With stubborn inflation and a strong labor market, the RBA is likely to keep rates steady in the near term, offering limited guidance on potential rate cuts.
RBA Governor Michele Bullock has mentioned that inflation needs to rise sustainably before considering rate cuts, anticipating this within the next two years.
According to Luci Ellis, Chief Economist at Westpac Group, the chances of further rate hikes are low, but recent data do not suggest an immediate need for rate cuts. Ellis projects that rate reductions may begin in February 2025, which ANZ analysts also support, forecasting a drop in the cash rate to 3.6% by the end of 2025.
ANZ anticipates a move towards a neutral stance in the November meeting but sees few reasons for immediate rate cuts. They do not expect the RBA to consider increasing or reducing the cash rate at this meeting.

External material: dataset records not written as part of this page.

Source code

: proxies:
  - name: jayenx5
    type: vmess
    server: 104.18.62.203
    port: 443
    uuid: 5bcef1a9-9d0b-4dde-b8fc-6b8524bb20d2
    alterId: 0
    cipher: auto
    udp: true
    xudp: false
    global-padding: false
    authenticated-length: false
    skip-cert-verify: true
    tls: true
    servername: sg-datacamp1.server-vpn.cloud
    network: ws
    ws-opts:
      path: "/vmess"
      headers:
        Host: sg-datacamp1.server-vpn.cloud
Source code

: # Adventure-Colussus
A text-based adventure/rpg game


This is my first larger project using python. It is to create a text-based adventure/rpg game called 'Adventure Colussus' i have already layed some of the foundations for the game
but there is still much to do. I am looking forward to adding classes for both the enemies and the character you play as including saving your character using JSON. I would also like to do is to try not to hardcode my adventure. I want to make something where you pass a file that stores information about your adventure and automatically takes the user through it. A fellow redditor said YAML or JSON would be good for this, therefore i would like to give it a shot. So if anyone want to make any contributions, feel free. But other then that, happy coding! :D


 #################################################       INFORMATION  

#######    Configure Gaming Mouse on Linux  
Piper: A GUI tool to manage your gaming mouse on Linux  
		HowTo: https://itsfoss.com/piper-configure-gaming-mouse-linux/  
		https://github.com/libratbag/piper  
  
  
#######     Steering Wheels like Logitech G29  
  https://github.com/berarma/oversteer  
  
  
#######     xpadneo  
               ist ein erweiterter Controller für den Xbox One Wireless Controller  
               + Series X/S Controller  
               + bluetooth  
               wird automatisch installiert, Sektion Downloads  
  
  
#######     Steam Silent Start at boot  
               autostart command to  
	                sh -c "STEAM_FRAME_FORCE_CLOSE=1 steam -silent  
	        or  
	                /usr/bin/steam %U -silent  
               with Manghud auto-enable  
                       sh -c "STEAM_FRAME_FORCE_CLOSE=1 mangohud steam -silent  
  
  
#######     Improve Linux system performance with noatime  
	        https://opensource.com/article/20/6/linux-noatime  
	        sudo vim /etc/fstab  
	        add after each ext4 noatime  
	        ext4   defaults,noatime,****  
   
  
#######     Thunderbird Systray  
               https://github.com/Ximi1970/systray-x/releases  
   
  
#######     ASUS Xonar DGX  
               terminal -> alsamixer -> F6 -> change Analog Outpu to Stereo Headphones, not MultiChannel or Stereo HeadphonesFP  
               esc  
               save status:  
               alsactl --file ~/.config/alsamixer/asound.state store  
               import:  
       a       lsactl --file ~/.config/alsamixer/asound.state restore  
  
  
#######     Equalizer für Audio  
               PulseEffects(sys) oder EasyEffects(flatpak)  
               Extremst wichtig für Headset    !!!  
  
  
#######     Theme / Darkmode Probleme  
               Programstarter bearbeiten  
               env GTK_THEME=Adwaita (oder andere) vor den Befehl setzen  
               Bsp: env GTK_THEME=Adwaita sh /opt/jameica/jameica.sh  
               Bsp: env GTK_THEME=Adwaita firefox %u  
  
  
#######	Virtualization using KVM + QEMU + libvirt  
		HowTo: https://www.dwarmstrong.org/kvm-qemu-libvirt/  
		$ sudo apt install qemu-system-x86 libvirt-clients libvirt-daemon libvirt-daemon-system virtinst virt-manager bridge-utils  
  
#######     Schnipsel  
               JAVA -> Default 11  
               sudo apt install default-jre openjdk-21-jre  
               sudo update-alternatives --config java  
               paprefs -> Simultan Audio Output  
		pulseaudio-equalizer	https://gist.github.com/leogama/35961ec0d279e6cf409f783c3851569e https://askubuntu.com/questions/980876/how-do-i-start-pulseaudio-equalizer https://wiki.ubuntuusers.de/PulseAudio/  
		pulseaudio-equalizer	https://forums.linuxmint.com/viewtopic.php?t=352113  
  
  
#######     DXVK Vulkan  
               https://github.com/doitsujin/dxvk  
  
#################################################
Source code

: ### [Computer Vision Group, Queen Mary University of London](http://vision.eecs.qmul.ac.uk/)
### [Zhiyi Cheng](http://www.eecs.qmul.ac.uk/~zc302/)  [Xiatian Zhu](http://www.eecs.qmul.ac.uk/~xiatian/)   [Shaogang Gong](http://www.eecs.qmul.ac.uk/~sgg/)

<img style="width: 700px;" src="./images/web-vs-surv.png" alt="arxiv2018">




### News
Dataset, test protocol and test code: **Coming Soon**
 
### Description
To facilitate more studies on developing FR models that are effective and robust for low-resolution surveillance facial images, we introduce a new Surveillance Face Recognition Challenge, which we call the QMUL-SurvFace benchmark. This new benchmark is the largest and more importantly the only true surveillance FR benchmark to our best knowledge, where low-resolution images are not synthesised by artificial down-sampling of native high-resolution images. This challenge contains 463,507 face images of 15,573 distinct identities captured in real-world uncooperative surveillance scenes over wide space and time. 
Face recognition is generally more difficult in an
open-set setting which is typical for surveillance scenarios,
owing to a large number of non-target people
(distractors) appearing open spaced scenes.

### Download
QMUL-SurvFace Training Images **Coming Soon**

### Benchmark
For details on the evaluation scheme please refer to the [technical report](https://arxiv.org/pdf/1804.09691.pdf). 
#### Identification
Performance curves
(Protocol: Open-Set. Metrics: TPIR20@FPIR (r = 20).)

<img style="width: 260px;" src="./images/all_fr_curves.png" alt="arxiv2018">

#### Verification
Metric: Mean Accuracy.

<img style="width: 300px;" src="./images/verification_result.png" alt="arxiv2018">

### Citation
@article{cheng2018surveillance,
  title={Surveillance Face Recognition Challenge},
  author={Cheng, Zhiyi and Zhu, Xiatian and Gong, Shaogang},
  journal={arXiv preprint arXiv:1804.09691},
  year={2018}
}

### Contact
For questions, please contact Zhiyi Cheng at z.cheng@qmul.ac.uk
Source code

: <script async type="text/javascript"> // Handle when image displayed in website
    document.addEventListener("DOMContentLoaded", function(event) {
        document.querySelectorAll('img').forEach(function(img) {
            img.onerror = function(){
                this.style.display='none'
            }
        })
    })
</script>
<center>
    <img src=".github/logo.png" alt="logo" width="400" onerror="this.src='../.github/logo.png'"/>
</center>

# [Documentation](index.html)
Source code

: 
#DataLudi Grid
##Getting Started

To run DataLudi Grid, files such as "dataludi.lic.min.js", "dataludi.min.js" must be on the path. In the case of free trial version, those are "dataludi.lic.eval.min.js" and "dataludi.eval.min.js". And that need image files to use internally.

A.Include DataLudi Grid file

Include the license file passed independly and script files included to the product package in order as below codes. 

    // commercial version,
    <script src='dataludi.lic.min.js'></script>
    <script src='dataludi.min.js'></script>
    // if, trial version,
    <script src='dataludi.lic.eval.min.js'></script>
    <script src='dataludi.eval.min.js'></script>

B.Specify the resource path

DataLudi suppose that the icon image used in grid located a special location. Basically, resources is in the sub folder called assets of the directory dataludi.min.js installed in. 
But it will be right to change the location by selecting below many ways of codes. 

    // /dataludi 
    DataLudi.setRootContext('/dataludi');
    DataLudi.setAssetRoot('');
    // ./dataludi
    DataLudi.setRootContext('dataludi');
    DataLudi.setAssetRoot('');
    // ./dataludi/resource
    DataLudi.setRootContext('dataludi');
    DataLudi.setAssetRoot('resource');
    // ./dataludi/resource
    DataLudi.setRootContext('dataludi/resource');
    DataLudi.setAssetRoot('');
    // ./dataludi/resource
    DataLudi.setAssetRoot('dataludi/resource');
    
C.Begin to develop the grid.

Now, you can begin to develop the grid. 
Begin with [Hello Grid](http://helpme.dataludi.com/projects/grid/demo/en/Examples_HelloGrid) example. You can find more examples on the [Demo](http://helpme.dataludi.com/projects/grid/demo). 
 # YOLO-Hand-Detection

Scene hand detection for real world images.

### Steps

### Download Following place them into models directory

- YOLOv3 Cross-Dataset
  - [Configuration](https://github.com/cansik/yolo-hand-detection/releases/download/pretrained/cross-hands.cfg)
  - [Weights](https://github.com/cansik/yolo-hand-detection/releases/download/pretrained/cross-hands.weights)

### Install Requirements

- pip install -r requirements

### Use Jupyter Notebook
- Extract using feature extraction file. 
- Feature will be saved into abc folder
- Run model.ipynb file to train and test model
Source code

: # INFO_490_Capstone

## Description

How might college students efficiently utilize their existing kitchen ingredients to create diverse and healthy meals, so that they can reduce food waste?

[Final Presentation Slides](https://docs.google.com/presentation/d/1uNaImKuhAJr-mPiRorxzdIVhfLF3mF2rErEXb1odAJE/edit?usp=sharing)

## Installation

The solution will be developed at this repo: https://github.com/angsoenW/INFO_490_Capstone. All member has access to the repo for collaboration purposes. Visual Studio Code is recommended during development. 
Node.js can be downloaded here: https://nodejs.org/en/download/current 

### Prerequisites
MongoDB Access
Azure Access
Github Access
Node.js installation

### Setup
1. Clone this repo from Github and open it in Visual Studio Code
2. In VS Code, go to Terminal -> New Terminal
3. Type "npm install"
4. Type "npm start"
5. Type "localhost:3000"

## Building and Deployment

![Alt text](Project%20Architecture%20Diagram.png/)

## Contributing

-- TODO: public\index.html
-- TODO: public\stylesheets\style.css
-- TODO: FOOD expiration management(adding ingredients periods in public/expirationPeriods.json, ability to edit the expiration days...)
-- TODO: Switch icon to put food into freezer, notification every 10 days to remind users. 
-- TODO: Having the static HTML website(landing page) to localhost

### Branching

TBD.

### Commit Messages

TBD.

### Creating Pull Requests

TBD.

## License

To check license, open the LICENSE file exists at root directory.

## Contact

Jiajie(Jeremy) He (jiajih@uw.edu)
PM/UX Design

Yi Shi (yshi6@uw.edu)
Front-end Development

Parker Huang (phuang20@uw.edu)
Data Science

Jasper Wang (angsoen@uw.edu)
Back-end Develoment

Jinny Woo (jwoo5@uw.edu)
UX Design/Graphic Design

This approach contrasts with other major central banks, such as the Federal Reserve, which is expected to cut rates by 25 basis points this week following earlier cuts.
Reaction of ASX 200
The ASX 200 index reached record highs in October due to a strong risk appetite linked to global rate cuts. While it has since retreated, local rate cut speculation could boost Australian stocks, whereas hawkish signals from the RBA may negatively impact the index.
AUDUSD Reaction
The Australian dollar has weakened recently due to expectations of a less hawkish RBA, reaching a near three-month low in October. If the RBA maintains rates, the AUD may gain some strength but could weaken again with growing speculation about future rate cuts.